I really think that most of the people in this thread and elsewhere have no way to truly grasp the profound impact of an exponential. I know that I can't. Gordon Moore has said on more than one occasion that he can't, either.

Look, let's reiterate what we're talking about. Within a decade that little external hard drive beside your computer that now stores a Terabyte of data will store close to a Petabyte of information, but still cost only $250. That's over 200 million songs. Yes, you read that right, over 200 million five minute long songs. There aren't that many (and probably never will be) different songs (and covers of existing songs) on the planet. Put differently, if you listened to a different song every minute of every day from the day you were born until the day you died at the ripe old age of 100, you still couldn't listen to more than 5% of the collection stored on that hard drive.

Storage has already outstripped one of our five senses - hearing. Today's $250 Terabyte hard drive can store over 200,000 songs. If you listened to two hours of music every night for 25 years, you still wouldn't have heard every song on that hard drive.

There probably aren't more than 200,000 Jazz songs out there. For $250 worth of storage, I could get all the Jazz music ever recorded by mankind. Or, since storage roughly doubles in price performance every 15 months, that $250 worth of storage that stores all the Jazz ever recorded today will cost less than $50 in four years. And a few years after that it will physically shrink to the size of today's USB drives.
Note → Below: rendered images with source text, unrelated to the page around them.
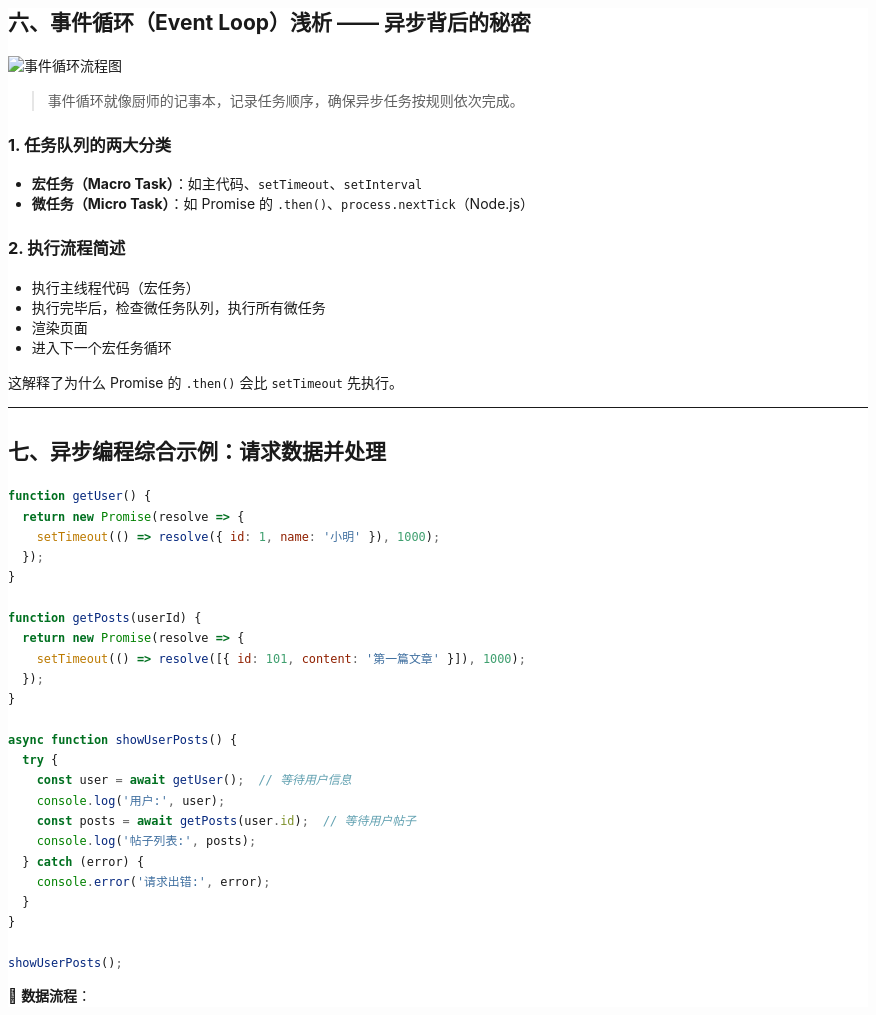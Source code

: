 ## 六、事件循环（Event Loop）浅析 —— 异步背后的秘密

![事件循环流程图](https://cdn.jsdelivr.net/gh/wanghaoze/images/img/2022/03/event-loop.jpg)

> 事件循环就像厨师的记事本，记录任务顺序，确保异步任务按规则依次完成。

### 1. 任务队列的两大分类

* **宏任务（Macro Task）**：如主代码、`setTimeout`、`setInterval`
* **微任务（Micro Task）**：如 Promise 的 `.then()`、`process.nextTick`（Node.js）

### 2. 执行流程简述

* 执行主线程代码（宏任务）
* 执行完毕后，检查微任务队列，执行所有微任务
* 渲染页面
* 进入下一个宏任务循环

这解释了为什么 Promise 的 `.then()` 会比 `setTimeout` 先执行。

---

## 七、异步编程综合示例：请求数据并处理

```js
function getUser() {
  return new Promise(resolve => {
    setTimeout(() => resolve({ id: 1, name: '小明' }), 1000);
  });
}

function getPosts(userId) {
  return new Promise(resolve => {
    setTimeout(() => resolve([{ id: 101, content: '第一篇文章' }]), 1000);
  });
}

async function showUserPosts() {
  try {
    const user = await getUser();  // 等待用户信息
    console.log('用户:', user);
    const posts = await getPosts(user.id);  // 等待用户帖子
    console.log('帖子列表:', posts);
  } catch (error) {
    console.error('请求出错:', error);
  }
}

showUserPosts();
```

🧠 **数据流程**：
Who really believes that copyright laws can possibly hold up under that steamroller? If it only costs $10 for all of the Jazz ever recorded by mankind, what makes any powerful industry lobbying group think that the citizens of this country won't simply repeal or dramatically alter today's copyright laws? Those laws weren't handed down from God to Moses after all.

I'm not advocating anything. I've never stolen a piece of music in my life. My brother is a musician, for cripes sake. But all of the Jazz ever recorded by mankind for $50? Sorry, fellas, I do go 80 miles an hour on the freeway from time to time and I've even been known to park illegally to dash in and pick up my dry cleaning. Oh, and did I mention that I jaywalk shamelessly?

WHEN ALL THE JAZZ EVER RECORDED BY MANKIND COSTS $50, THEN STEALING IT FEELS NO WORSE AN OFFENSE THAN SPEEDING, ILLEGALLY PARKING, OR JAYWALKING! THE LAWS WILL CHANGE TO REFLECT THAT REALITY, NOT THE OTHER WAY AROUND.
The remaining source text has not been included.